The Hong Kong government will push for the implementation of Article 23 of the Basic Law if democrats accept Beijing’s universal suffrage framework for the city, according to Occupy Central leaders.
This would in turn give the central government a stronger mandate to clamp down on freedom in the city.
In the end, one country, two systems would also be gone, Apple Daily reported Monday, quoting Occupy Central convenors Benny Tai and Chan Kin-man.
Chan expects no improvement on the policy development in the coming eight years but continuous resistance.
Article 23 requires Hong Kong to implement laws against treason, secession and subversion. An attempt to enact the legislation was scrapped in 2003.
Tai said there would not be any changes to the election framework although the pro-Beijing camp says things can still be discussed.
If Beijing’s reform plan is accepted, it would help the central government push for Article 23, he said.
Chan said it would be horrendous if the framework is passed because Leung Chun-ying could claim recognition as chief executive even if he received 689,000 votes.
In 2012, Leung secured only 689 votes from the 1,200-member electoral committee to win the chief executive election.
Article 45 of the Basic Law is about universal suffrage.

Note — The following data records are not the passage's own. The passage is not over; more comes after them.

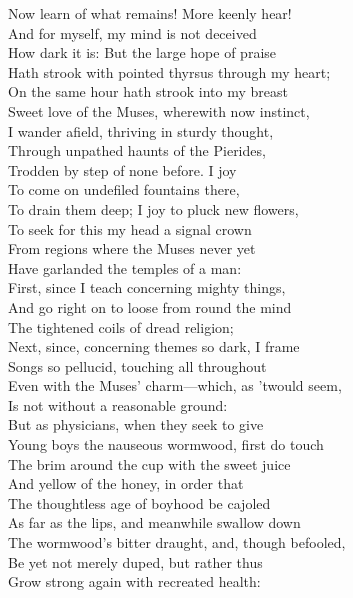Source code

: 
Now learn of what remains! More keenly hear!\\
And for myself, my mind is not deceived\\
How dark it is: But the large hope of praise\\
Hath strook with pointed thyrsus through my heart;\\
On the same hour hath strook into my breast\\
Sweet love of the Muses, wherewith now instinct,\\
I wander afield, thriving in sturdy thought,\\
Through unpathed haunts of the Pierides,\\
Trodden by step of none before. I joy\\
To come on undefiled fountains there,\\
To drain them deep; I joy to pluck new flowers,\\
To seek for this my head a signal crown\\
From regions where the Muses never yet\\
Have garlanded the temples of a man:\\
First, since I teach concerning mighty things,\\
And go right on to loose from round the mind\\
The tightened coils of dread religion;\\
Next, since, concerning themes so dark, I frame\\
Songs so pellucid, touching all throughout\\
Even with the Muses' charm—which, as 'twould seem,\\
Is not without a reasonable ground:\\
But as physicians, when they seek to give\\
Young boys the nauseous wormwood, first do touch\\
The brim around the cup with the sweet juice\\
And yellow of the honey, in order that\\
The thoughtless age of boyhood be cajoled\\
As far as the lips, and meanwhile swallow down\\
The wormwood's bitter draught, and, though befooled,\\
Be yet not merely duped, but rather thus\\
Grow strong again with recreated health:\\
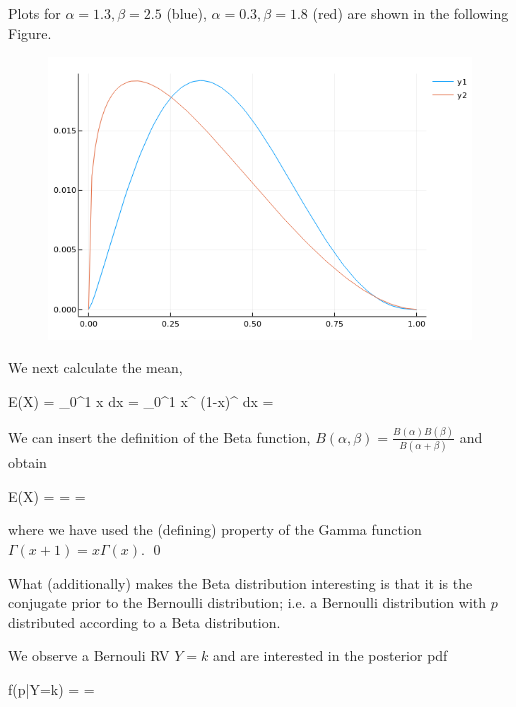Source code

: Plots for $\alpha=1.3, \beta=2.5$ (blue), $\alpha=0.3, \beta=1.8$ (red) are shown in the following Figure.

\begin{figure}[hbt!]
\centering
\includegraphics[scale=0.5]{images/beta_dist_2.png}
\end{figure}



We next calculate the mean,

\bee
E(X) = \int_0^1 x  dx =  \int_0^1 x^{\alpha} (1-x)^{} dx =  
\eee

We can insert the definition of the Beta function, $B(\alpha, \beta) = \frac{B(\alpha) B(\beta)}{B(\alpha+\beta)}$ and obtain

\bee
E(X) =  =  = \frac{\alpha}{\alpha + \beta}
\eee

where we have used the (defining) property of the Gamma function $\Gamma(x+1) = x \Gamma(x)$. \qed


What (additionally) makes the Beta distribution interesting is that it is the conjugate prior to the Bernoulli distribution; i.e. a Bernoulli distribution with $p$ distributed according to a  Beta distribution.

We observe a Bernouli RV $Y=k$ and are interested in the posterior pdf 

\bee
f(p|Y=k) =  = 
\eee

With that out of the way, Beijing would push for Article 23 implementation, especially with a so-called publicly elected government, Chan said.
Tai said it would be naive to think that the public can cast blank votes to spoil the chief executive election because Beijing would not allow its candidates to be defeated.
The convenors said they will continue with the Occupy Central movement to protect the people’s dignity.
“You will have no dignity if you still laugh when you’re humiliated,” Chan said.